[Start of Attachment]

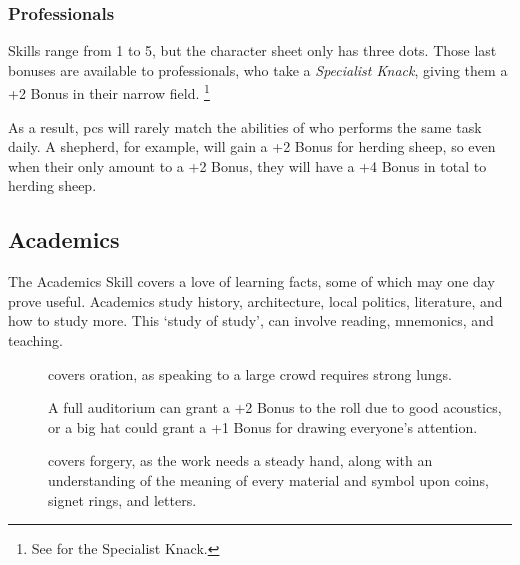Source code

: \begin{multicols}{2}
\subsubsection{Professionals}
Skills range from 1 to 5, but the character sheet only has three dots.
Those last bonuses are available to professionals, who take a \textit{Specialist Knack}, giving them a +2 Bonus in their narrow field.%
\footnote{See  for the Specialist Knack.}

As a result, \glspl{pc} will rarely match the abilities of  who performs the same task daily.
A shepherd, for example, will gain a +2 Bonus for herding sheep, so even when their  only amount to a +2 Bonus, they will have a +4 Bonus in total to herding sheep.

\subsection{Academics}

The Academics Skill covers a love of learning facts, some of which may one day prove useful.
Academics study history, architecture, local politics, literature, and how to study more.
This `study of study', can involve reading, mnemonics, and teaching.


\begin{description}
  \item[]
    covers oration, as speaking to a large crowd requires strong lungs.

    A full auditorium can grant a +2 Bonus to the roll due to good acoustics, or a big hat could grant a +1 Bonus for drawing everyone's attention.
  \item[]
    covers forgery, as the work needs a steady hand, along with an understanding of the meaning of every material and symbol upon coins, signet rings, and letters.


\end{description}
\end{multicols}
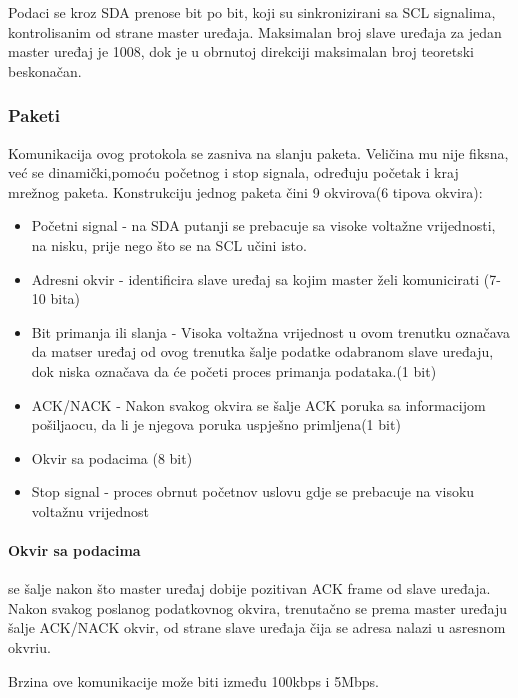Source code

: \documentclass[../Document.tex]{subfiles}
\begin{document}
\noindent Podaci se kroz SDA prenose bit po bit, koji su sinkronizirani sa SCL signalima, kontrolisanim od strane master uređaja. Maksimalan broj slave uređaja za jedan master uređaj je 1008, dok je u obrnutoj direkciji maksimalan broj teoretski beskonačan.

\subsubsection{Paketi}
Komunikacija ovog protokola se zasniva na slanju paketa. Veličina mu nije fiksna, već se dinamički,pomoću početnog i stop signala, određuju početak i kraj mrežnog paketa. Konstrukciju jednog paketa čini 9 okvirova(6 tipova okvira):

\begin{itemize}
    \item Početni signal - na SDA putanji se prebacuje sa visoke voltažne vrijednosti, na nisku, prije nego što se na SCL učini isto.
    \item Adresni okvir - identificira slave uređaj sa kojim master želi komunicirati (7-10 bita)
    \item Bit primanja ili slanja - Visoka voltažna vrijednost u ovom trenutku označava da matser uređaj od ovog trenutka šalje podatke odabranom slave uređaju, dok niska označava da će početi proces primanja podataka.(1 bit)
    \item ACK/NACK - Nakon svakog okvira se šalje ACK poruka sa informacijom pošiljaocu, da li je njegova poruka uspješno primljena(1 bit)
    \item Okvir sa podacima (8 bit)
    \item Stop signal - proces obrnut početnov uslovu gdje se prebacuje na visoku voltažnu vrijednost
\end{itemize}


\paragraph{Okvir sa podacima} se šalje nakon što master uređaj dobije pozitivan ACK frame od slave uređaja. Nakon svakog poslanog podatkovnog okvira, trenutačno se prema master uređaju šalje ACK/NACK okvir, od strane slave uređaja čija se adresa nalazi u asresnom okvriu.\\


\noindent Brzina ove komunikacije može biti između 100kbps i 5Mbps.\\
\end{document}
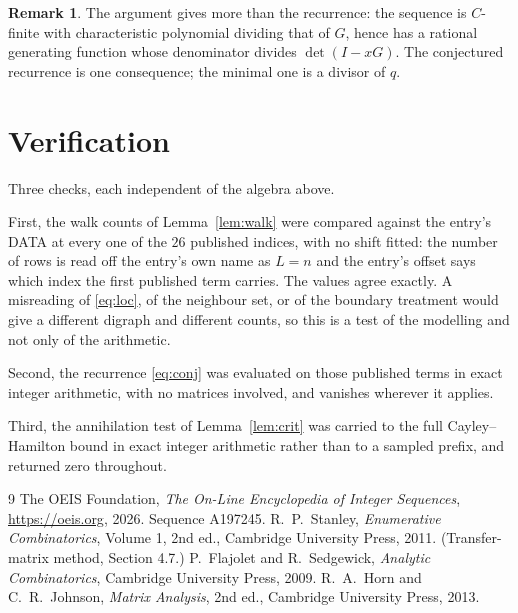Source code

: \documentclass[11pt,a4paper]{article}
\theoremstyle{plain}
\theoremstyle{definition}
\newtheorem{remark}[theorem]{Remark}
\begin{document}
\begin{remark}
The argument gives more than the recurrence: the sequence is $C$-finite with characteristic
polynomial dividing that of $G$, hence has a rational generating function whose denominator
divides $\det(I-xG)$. The conjectured recurrence is one consequence; the minimal one is a
divisor of $q$.
\end{remark}

\section{Verification}

Three checks, each independent of the algebra above.

First, the walk counts of Lemma~\ref{lem:walk} were compared against the entry's DATA at
every one of the $26$ published indices, with no shift fitted: the number of rows is
read off the entry's own name as $L=n$ and the entry's offset says which index the first
published term carries. The values agree exactly. A misreading of \eqref{eq:loc}, of the
neighbour set, or of the boundary treatment would give a different digraph and different
counts, so this is a test of the modelling and not only of the arithmetic.

Second, the recurrence \eqref{eq:conj} was evaluated on those published terms in exact
integer arithmetic, with no matrices involved, and vanishes wherever it applies.

Third, the annihilation test of Lemma~\ref{lem:crit} was carried to the full
Cayley--Hamilton bound in exact integer arithmetic rather than to a sampled prefix, and
returned zero throughout.

\begin{thebibliography}{9}
 The OEIS Foundation, \emph{The On-Line Encyclopedia of Integer
Sequences}, \url{https://oeis.org}, 2026. Sequence A197245.
 R.~P.~Stanley, \emph{Enumerative Combinatorics}, Volume 1, 2nd ed.,
Cambridge University Press, 2011. (Transfer-matrix method, Section 4.7.)
 P.~Flajolet and R.~Sedgewick, \emph{Analytic Combinatorics}, Cambridge
University Press, 2009.
 R.~A.~Horn and C.~R.~Johnson, \emph{Matrix Analysis}, 2nd ed., Cambridge
University Press, 2013.
\end{thebibliography}
\end{document}

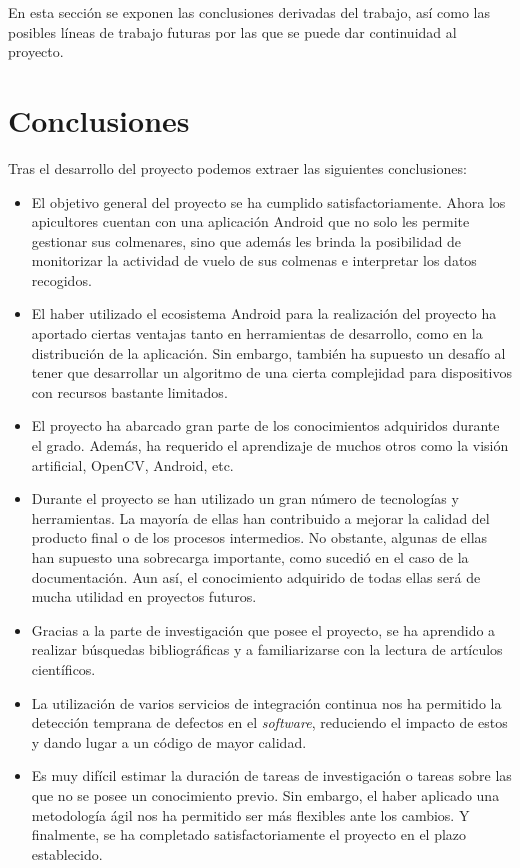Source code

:
En esta sección se exponen las conclusiones derivadas del trabajo, así
como las posibles líneas de trabajo futuras por las que se puede dar
continuidad al proyecto.

\section{Conclusiones}\label{conclusiones}

Tras el desarrollo del proyecto podemos extraer las siguientes
conclusiones:

\begin{itemize}
\tightlist
\item
  El objetivo general del proyecto se ha cumplido satisfactoriamente.
  Ahora los apicultores cuentan con una aplicación Android que no solo
  les permite gestionar sus colmenares, sino que además les brinda la
  posibilidad de monitorizar la actividad de vuelo de sus colmenas e
  interpretar los datos recogidos.
\item
  El haber utilizado el ecosistema Android para la realización del
  proyecto ha aportado ciertas ventajas tanto en herramientas de
  desarrollo, como en la distribución de la aplicación. Sin embargo,
  también ha supuesto un desafío al tener que desarrollar un algoritmo
  de una cierta complejidad para dispositivos con recursos bastante
  limitados.
\item
  El proyecto ha abarcado gran parte de los conocimientos adquiridos
  durante el grado. Además, ha requerido el aprendizaje de muchos otros
  como la visión artificial, OpenCV, Android, etc.
\item
  Durante el proyecto se han utilizado un gran número de tecnologías y
  herramientas. La mayoría de ellas han contribuido a mejorar la calidad
  del producto final o de los procesos intermedios. No obstante, algunas
  de ellas han supuesto una sobrecarga importante, como sucedió en el
  caso de la documentación. Aun así, el conocimiento adquirido de todas
  ellas será de mucha utilidad en proyectos futuros.
\item
  Gracias a la parte de investigación que posee el proyecto, se ha
  aprendido a realizar búsquedas bibliográficas y a familiarizarse con
  la lectura de artículos científicos.
\item
  La utilización de varios servicios de integración continua nos ha
  permitido la detección temprana de defectos en el \emph{software},
  reduciendo el impacto de estos y dando lugar a un código de mayor
  calidad.
\item
  Es muy difícil estimar la duración de tareas de investigación o tareas
  sobre las que no se posee un conocimiento previo. Sin embargo, el
  haber aplicado una metodología ágil nos ha permitido ser más flexibles
  ante los cambios. Y finalmente, se ha completado satisfactoriamente el
  proyecto en el plazo establecido.
\end{itemize}

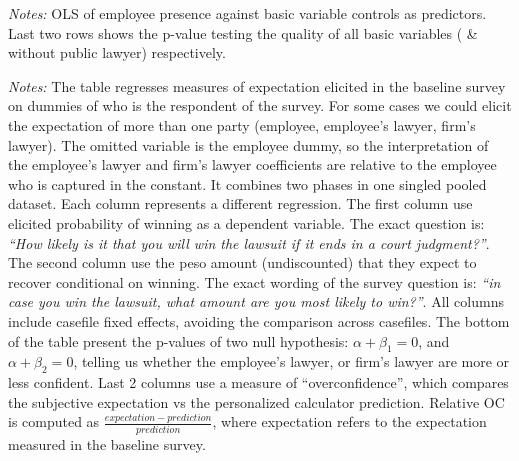 \begin{table}[!ht]
    \caption{Employee presence}
    \label{pactor_reg}
    \begin{center}
    \scriptsize{}
    \end{center}
    \scriptsize
    \textit{Notes:} OLS of employee presence against basic variable controls as predictors. Last two rows shows the p-value testing the quality of all basic variables ( \& without public lawyer) respectively.
     
\end{table}

\begin{table}[!ht]
    \caption{Expectations Relative to Prediction}
    \label{prediction_cases}
   \begin{center}
    \scriptsize{}
    \end{center}
    \scriptsize
\textit{Notes:} The table regresses measures of expectation elicited in the baseline survey on dummies of who is the respondent of the survey. For some cases we could elicit the expectation of more than one party (employee, employee's lawyer, firm's lawyer). The omitted variable is the employee dummy, so the interpretation of the employee's lawyer and firm's lawyer coefficients are relative to the employee who is captured in the constant. It combines two phases in one singled pooled dataset. Each column represents a different regression. The first column use elicited probability of winning as a dependent variable. The exact question is: \textit{``How likely is it that you will win the lawsuit if it ends in a court judgment?''}. The second column use the peso amount (undiscounted) that they expect to recover conditional on winning. The exact wording of the survey question is: \textit{``in case you win the lawsuit, what amount are you most likely to win?''}.  All columns include casefile fixed effects, avoiding the comparison across casefiles. The bottom of the table present the p-values of two null hypothesis:  $\alpha + \beta_1=0$, and $\alpha + \beta_2=0$, telling us whether the employee's lawyer, or firm's lawyer are more or less confident. Last 2 columns use a measure of ``overconfidence'', which compares the subjective expectation vs the personalized calculator prediction. Relative OC is computed as $\frac{expectation-prediction}{prediction}$, where expectation refers to the expectation measured in the baseline survey.
\end{table}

[End of Attachment]

TASK OBJECTIVE
Restate word for word the entries above, starting at the line with "divides $\det(I-xG)$. The" and ending at the line with "read off the", inclusive, and no others.

TASK RESPONSE
divides $\det(I-xG)$. The conjectured recurrence is one consequence; the minimal one is a
divisor of $q$.
\end{remark}

\section{Verification}

Three checks, each independent of the algebra above.

First, the walk counts of Lemma~\ref{lem:walk} were compared against the entry's DATA at
every one of the $26$ published indices, with no shift fitted: the number of rows is
read off the entry's own name as $L=n$ and the entry's offset says which index the first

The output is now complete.